ムッシュ! (文春文庫 か 44-1)
ムッシュ! (文春文庫 か 44-1) / 感想・レビュー
阿部義彦
「他のアートでいうと、絵画や彫刻の場合はやはりモノとして存在する訳だから、時としてその芸術的価値から逸脱して、カネとか投資の対象になってしまう所がある。だが、音楽は違う。投資しなくとも、カネをかけなくても心とか体に大切にしまって置けるものなのだ。」グループでも一番自由な精神を持っていたムッシュ。それが晩年の若いミュージシャンとのコラボラッシュにも繋がっていたのだろう。ただ、ケンカはしない。人を傷つけるのも嫌だしもちろん傷つけられるのもいやだ。僕自身が楽しんでさらにオーディエンスが楽しんでくれれば良い。
2017/04/01
kawa
自らをB級ミュージシャンと呼ぶ、究極の音楽自由人ムッシュかまやつ。「人しれず好きなことをやるというのがカッコいいのであって、…自分が何者だかわからないといいながら死んでしまうのが、いちばん幸せ」と言って逝ってしまった。RIZEとの「ゴロワーズを吸ったことがあるかい」カッコよくて、ライブに行くつもりだったのだけれど…。天国でもムッシュ、キープ・オン・ロッキン!
2017/09/25
ジュリ(村上)
序章で還暦パーティの話が始まり、『しまった、センス光るエッセイでも自伝でもなく内輪ノリの交友録か…』と青くなったが、その後は自伝が始まり安心。ムッシュというあだ名ながら米国のルーツだったことも知らなかった。駐留軍がミュージシャンを調達する段取りなど面白かった。
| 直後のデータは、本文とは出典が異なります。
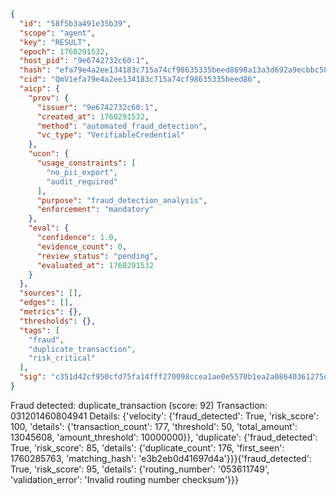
 ```json
{
  "id": "58f5b3a491e35b39",
  "scope": "agent",
  "key": "RESULT",
  "epoch": 1760291532,
  "host_pid": "9e6742732c60:1",
  "hash": "efa79e4a2ee134183c715a74cf98635335beed8698a13a3d692a9ecbbc580185",
  "cid": "QmV1efa79e4a2ee134183c715a74cf98635335beed86",
  "aicp": {
    "prov": {
      "issuer": "9e6742732c60:1",
      "created_at": 1760291532,
      "method": "automated_fraud_detection",
      "vc_type": "VerifiableCredential"
    },
    "ucon": {
      "usage_constraints": [
        "no_pii_export",
        "audit_required"
      ],
      "purpose": "fraud_detection_analysis",
      "enforcement": "mandatory"
    },
    "eval": {
      "confidence": 1.0,
      "evidence_count": 0,
      "review_status": "pending",
      "evaluated_at": 1760291532
    }
  },
  "sources": [],
  "edges": [],
  "metrics": {},
  "thresholds": {},
  "tags": [
    "fraud",
    "duplicate_transaction",
    "risk_critical"
  ],
  "sig": "c351d42cf950cfd75fa14fff270098ccea1ae0e5570b1ea2a08640361275d4a7"
}
```

Fraud detected: duplicate_transaction (score: 92)
Transaction: 031201460804941
Details: {'velocity': {'fraud_detected': True, 'risk_score': 100, 'details': {'transaction_count': 177, 'threshold': 50, 'total_amount': 13045608, 'amount_threshold': 10000000}}, 'duplicate': {'fraud_detected': True, 'risk_score': 85, 'details': {'duplicate_count': 176, 'first_seen': 1760285763, 'matching_hash': 'e3b2eb0d41697d4a'}}}{'fraud_detected': True, 'risk_score': 95, 'details': {'routing_number': '053611749', 'validation_error': 'Invalid routing number checksum'}}}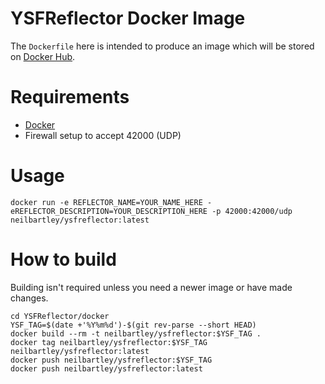 # YSFReflector Docker Image

The `Dockerfile` here is intended to produce an image which will be stored on [Docker Hub](https://hub.docker.com/).

# Requirements

* [Docker](https://docs.docker.com/install/)
* Firewall setup to accept 42000 (UDP)

# Usage

`docker run -e REFLECTOR_NAME=YOUR_NAME_HERE -eREFLECTOR_DESCRIPTION=YOUR_DESCRIPTION_HERE -p 42000:42000/udp neilbartley/ysfreflector:latest`

# How to build

Building isn't required unless you need a newer image or have made changes.

```
cd YSFReflector/docker
YSF_TAG=$(date +'%Y%m%d')-$(git rev-parse --short HEAD)
docker build --rm -t neilbartley/ysfreflector:$YSF_TAG .
docker tag neilbartley/ysfreflector:$YSF_TAG neilbartley/ysfreflector:latest
docker push neilbartley/ysfreflector:$YSF_TAG
docker push neilbartley/ysfreflector:latest
```
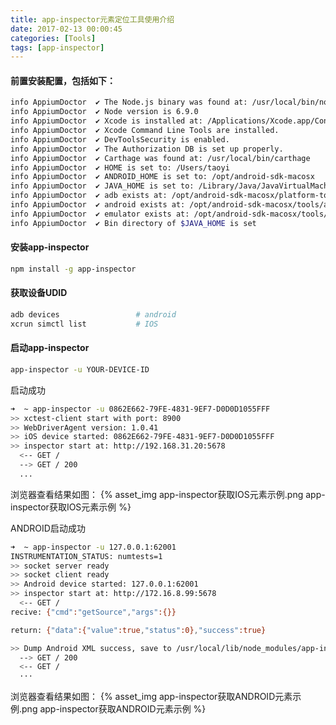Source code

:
 ```yaml
---
title: app-inspector元素定位工具使用介绍
date: 2017-02-13 00:00:45
categories: [Tools]
tags: [app-inspector]
---
```


#### 前置安装配置，包括如下：
```bash
info AppiumDoctor  ✔ The Node.js binary was found at: /usr/local/bin/node
info AppiumDoctor  ✔ Node version is 6.9.0
info AppiumDoctor  ✔ Xcode is installed at: /Applications/Xcode.app/Contents/Developer
info AppiumDoctor  ✔ Xcode Command Line Tools are installed.
info AppiumDoctor  ✔ DevToolsSecurity is enabled.
info AppiumDoctor  ✔ The Authorization DB is set up properly.
info AppiumDoctor  ✔ Carthage was found at: /usr/local/bin/carthage
info AppiumDoctor  ✔ HOME is set to: /Users/taoyi
info AppiumDoctor  ✔ ANDROID_HOME is set to: /opt/android-sdk-macosx
info AppiumDoctor  ✔ JAVA_HOME is set to: /Library/Java/JavaVirtualMachines/jdk1.8.0_91.jdk/Contents/Home
info AppiumDoctor  ✔ adb exists at: /opt/android-sdk-macosx/platform-tools/adb
info AppiumDoctor  ✔ android exists at: /opt/android-sdk-macosx/tools/android
info AppiumDoctor  ✔ emulator exists at: /opt/android-sdk-macosx/tools/emulator
info AppiumDoctor  ✔ Bin directory of $JAVA_HOME is set
```

  <!--more-->

#### 安装app-inspector
```bash
npm install -g app-inspector
```
#### 获取设备UDID
```bash
adb devices                 # android
xcrun simctl list           # IOS
```
#### 启动app-inspector
```bash
app-inspector -u YOUR-DEVICE-ID
```
启动成功
```bash
➜  ~ app-inspector -u 0862E662-79FE-4831-9EF7-D0D0D1055FFF
>> xctest-client start with port: 8900
>> WebDriverAgent version: 1.0.41
>> iOS device started: 0862E662-79FE-4831-9EF7-D0D0D1055FFF
>> inspector start at: http://192.168.31.20:5678
  <-- GET /
  --> GET / 200
  ...
```
浏览器查看结果如图：
{% asset_img app-inspector获取IOS元素示例.png app-inspector获取IOS元素示例 %}

ANDROID启动成功
```bash
➜  ~ app-inspector -u 127.0.0.1:62001
INSTRUMENTATION_STATUS: numtests=1
>> socket server ready
>> socket client ready
>> Android device started: 127.0.0.1:62001
>> inspector start at: http://172.16.8.99:5678
  <-- GET /
recive: {"cmd":"getSource","args":{}}

return: {"data":{"value":true,"status":0},"success":true}

>> Dump Android XML success, save to /usr/local/lib/node_modules/app-inspector/.temp/android.json
  --> GET / 200
  <-- GET /
  ···
```
浏览器查看结果如图：
{% asset_img app-inspector获取ANDROID元素示例.png app-inspector获取ANDROID元素示例 %}
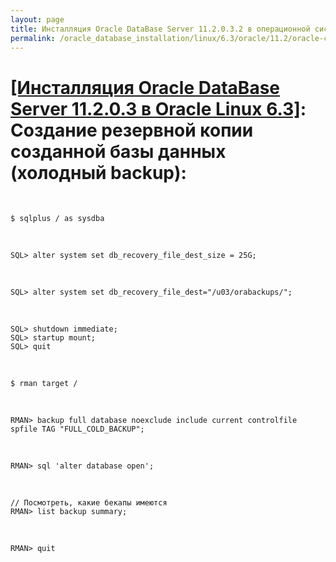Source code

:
 ```yaml
---
layout: page
title: Инсталляция Oracle DataBase Server 11.2.0.3.2 в операционной системе Oracle Linux 6.3 x86_64
permalink: /oracle_database_installation/linux/6.3/oracle/11.2/oracle-cold-backup/
---
```


# <a href="/oracle_database_installation/linux/6.3/oracle/11.2/">[Инсталляция Oracle DataBase Server 11.2.0.3 в Oracle Linux 6.3]</a>: Создание резервной копии созданной базы данных (холодный backup):


<br/>

	$ sqlplus / as sysdba

<br/>


	SQL> alter system set db_recovery_file_dest_size = 25G;

<br/>


	SQL> alter system set db_recovery_file_dest="/u03/orabackups/";


<br/>


	SQL> shutdown immediate;
	SQL> startup mount;
	SQL> quit

<br/>

	$ rman target /

<br/>

	RMAN> backup full database noexclude include current controlfile spfile TAG "FULL_COLD_BACKUP";

<br/>

	RMAN> sql 'alter database open';

<br/>

	// Посмотреть, какие бекапы имеются
	RMAN> list backup summary;

<br/>

	RMAN> quit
以前安井かずみに関する本を読んだので、六本木キャンティの話題が出て話が繋がり、文化人・芸術家サークルの存在が再確認された。何度も登場する曲『ゴロワーズ』が気になり聴いてみたら面白い曲だった。これと我が良き友よがシングルというのは意外な組み合わせだね。
2023/06/24
mymtskd
ムッシュ氏の楽曲に漂うアメリカの雰囲気やセンスのルーツが見えた気がしました。60年代、飯倉のキャンティに集う当時の文化の先端を行く人たちとの交流や当時のニューヨークの状況などの話も興味深いです。自由で鋭い感性を持ちながらもムッシュ氏の穏やかなお人柄が偲ばれる1冊でした。
2018/04/17
sasha
「あの歌は、あなたがちっとも感情移入していないからいいのよね。私がもしあの歌を歌っていたら、きっと感情が入りすぎて失敗していたでしょうね」。美空ひばりの「我が良き友よ」に対する分析。凄いわ、お嬢。ムッシュはその時、好きな音楽を、自分のものして来たんだな。嫌なこともきっとたくさんあったんだろうけれど、どこか力を抜いたようなムッシュの生き方。好きだわ。